▸ **WHAT THE EXERCISE ASKS**: Quote the records exactly, starting at the first line and stopping after the line with "IMU data was"; skip the pictures.

Rendered images with source text:
════════════════
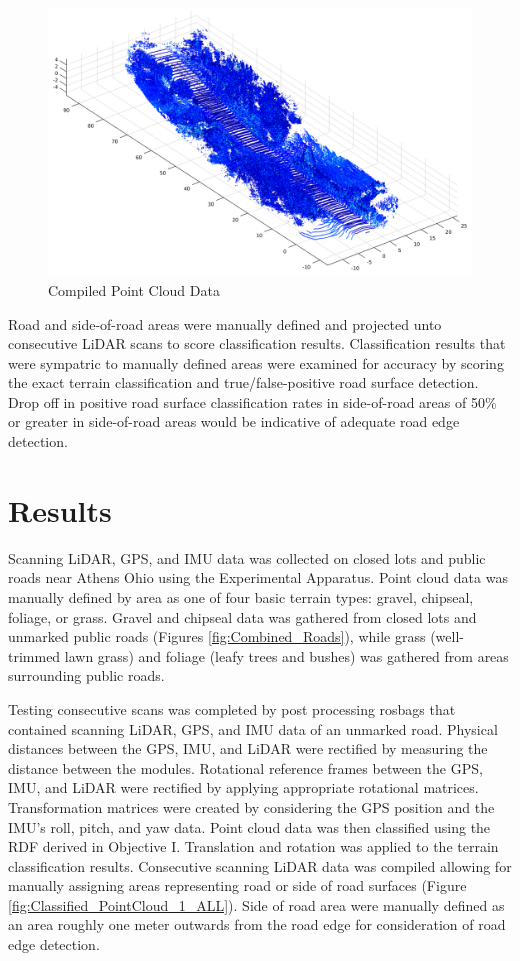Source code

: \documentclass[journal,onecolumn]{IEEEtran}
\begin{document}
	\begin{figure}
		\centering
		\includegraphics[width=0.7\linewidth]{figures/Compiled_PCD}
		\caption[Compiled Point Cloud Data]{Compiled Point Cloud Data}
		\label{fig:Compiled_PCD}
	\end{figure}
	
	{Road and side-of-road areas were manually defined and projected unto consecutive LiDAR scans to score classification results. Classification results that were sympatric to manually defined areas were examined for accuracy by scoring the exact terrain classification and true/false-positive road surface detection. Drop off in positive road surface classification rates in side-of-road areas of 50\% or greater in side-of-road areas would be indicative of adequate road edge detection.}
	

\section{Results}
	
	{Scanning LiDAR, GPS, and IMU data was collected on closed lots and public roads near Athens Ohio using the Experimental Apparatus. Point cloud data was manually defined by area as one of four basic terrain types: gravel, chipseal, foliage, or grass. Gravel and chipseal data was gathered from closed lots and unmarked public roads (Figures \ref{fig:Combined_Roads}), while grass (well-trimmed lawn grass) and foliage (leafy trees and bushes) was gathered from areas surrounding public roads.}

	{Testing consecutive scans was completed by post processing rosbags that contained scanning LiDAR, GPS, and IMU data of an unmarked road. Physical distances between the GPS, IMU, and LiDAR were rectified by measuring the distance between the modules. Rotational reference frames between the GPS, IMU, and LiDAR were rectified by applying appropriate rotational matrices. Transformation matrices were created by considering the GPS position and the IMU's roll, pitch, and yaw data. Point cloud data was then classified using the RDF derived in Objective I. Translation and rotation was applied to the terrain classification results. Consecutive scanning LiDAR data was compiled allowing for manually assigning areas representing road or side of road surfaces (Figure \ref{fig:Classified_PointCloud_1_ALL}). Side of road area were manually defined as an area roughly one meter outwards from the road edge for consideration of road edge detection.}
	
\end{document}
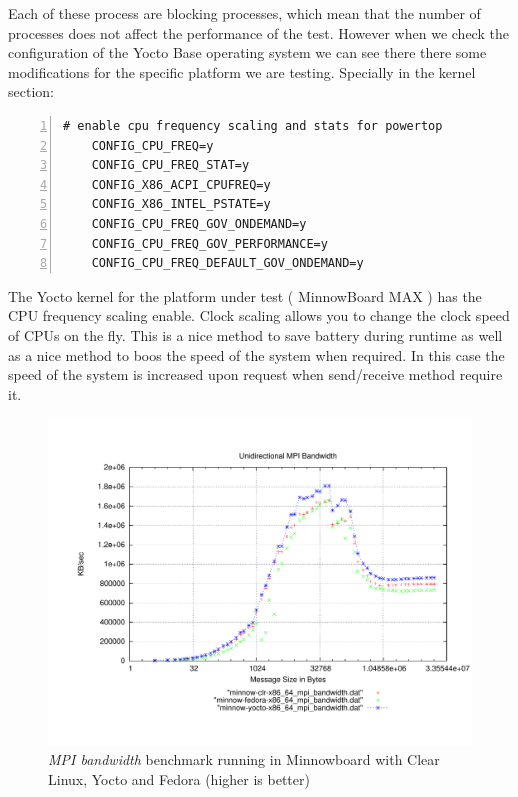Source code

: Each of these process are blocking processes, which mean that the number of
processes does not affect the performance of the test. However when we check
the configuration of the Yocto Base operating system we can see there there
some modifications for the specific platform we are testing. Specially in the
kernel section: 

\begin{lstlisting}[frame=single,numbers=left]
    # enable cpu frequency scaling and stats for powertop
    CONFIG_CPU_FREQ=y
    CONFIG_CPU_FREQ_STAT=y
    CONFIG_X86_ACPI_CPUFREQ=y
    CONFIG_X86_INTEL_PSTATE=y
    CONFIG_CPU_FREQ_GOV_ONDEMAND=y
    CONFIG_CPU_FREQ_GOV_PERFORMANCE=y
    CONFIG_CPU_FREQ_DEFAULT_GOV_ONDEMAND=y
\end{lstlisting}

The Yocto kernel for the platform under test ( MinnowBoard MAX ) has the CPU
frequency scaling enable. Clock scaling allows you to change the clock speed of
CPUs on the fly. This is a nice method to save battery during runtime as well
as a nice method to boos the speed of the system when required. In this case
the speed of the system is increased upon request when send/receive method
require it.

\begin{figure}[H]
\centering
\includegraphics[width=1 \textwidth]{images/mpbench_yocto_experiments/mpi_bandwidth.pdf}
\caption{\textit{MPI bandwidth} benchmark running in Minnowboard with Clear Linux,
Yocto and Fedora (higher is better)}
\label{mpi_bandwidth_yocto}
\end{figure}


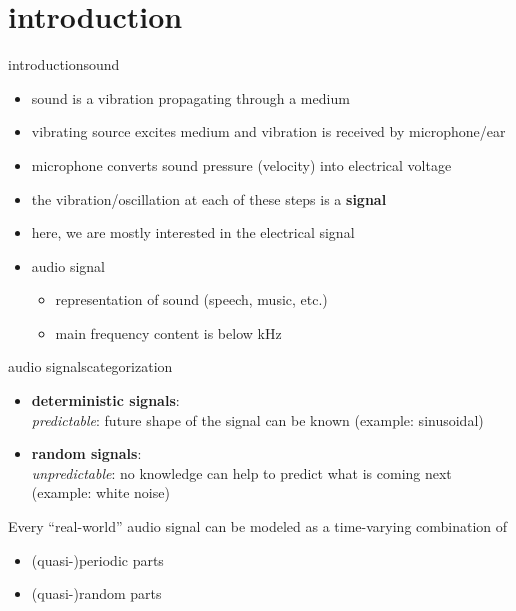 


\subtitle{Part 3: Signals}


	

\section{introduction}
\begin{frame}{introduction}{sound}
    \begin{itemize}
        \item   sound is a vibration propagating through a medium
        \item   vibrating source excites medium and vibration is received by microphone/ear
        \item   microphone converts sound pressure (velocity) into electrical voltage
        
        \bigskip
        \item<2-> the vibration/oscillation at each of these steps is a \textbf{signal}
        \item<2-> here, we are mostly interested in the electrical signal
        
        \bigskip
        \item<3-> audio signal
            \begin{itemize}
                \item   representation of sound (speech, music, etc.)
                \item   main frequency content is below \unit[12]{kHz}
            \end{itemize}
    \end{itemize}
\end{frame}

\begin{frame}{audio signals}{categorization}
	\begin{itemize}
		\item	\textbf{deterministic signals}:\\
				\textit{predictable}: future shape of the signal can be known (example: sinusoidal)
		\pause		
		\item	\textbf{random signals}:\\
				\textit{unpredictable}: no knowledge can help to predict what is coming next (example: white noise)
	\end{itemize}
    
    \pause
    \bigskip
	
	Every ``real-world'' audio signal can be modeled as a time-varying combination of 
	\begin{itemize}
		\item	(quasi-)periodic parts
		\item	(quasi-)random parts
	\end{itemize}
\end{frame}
════════════════
▸ **TASK OUTPUT**:
Source code

: \documentclass[journal,onecolumn]{IEEEtran}
\begin{document}
	\begin{figure}
		\centering
		\includegraphics[width=0.7\linewidth]{figures/Compiled_PCD}
		\caption[Compiled Point Cloud Data]{Compiled Point Cloud Data}
		\label{fig:Compiled_PCD}
	\end{figure}
	
	{Road and side-of-road areas were manually defined and projected unto consecutive LiDAR scans to score classification results. Classification results that were sympatric to manually defined areas were examined for accuracy by scoring the exact terrain classification and true/false-positive road surface detection. Drop off in positive road surface classification rates in side-of-road areas of 50\% or greater in side-of-road areas would be indicative of adequate road edge detection.}
	

\section{Results}
	
	{Scanning LiDAR, GPS, and IMU data was collected on closed lots and public roads near Athens Ohio using the Experimental Apparatus. Point cloud data was manually defined by area as one of four basic terrain types: gravel, chipseal, foliage, or grass. Gravel and chipseal data was gathered from closed lots and unmarked public roads (Figures \ref{fig:Combined_Roads}), while grass (well-trimmed lawn grass) and foliage (leafy trees and bushes) was gathered from areas surrounding public roads.}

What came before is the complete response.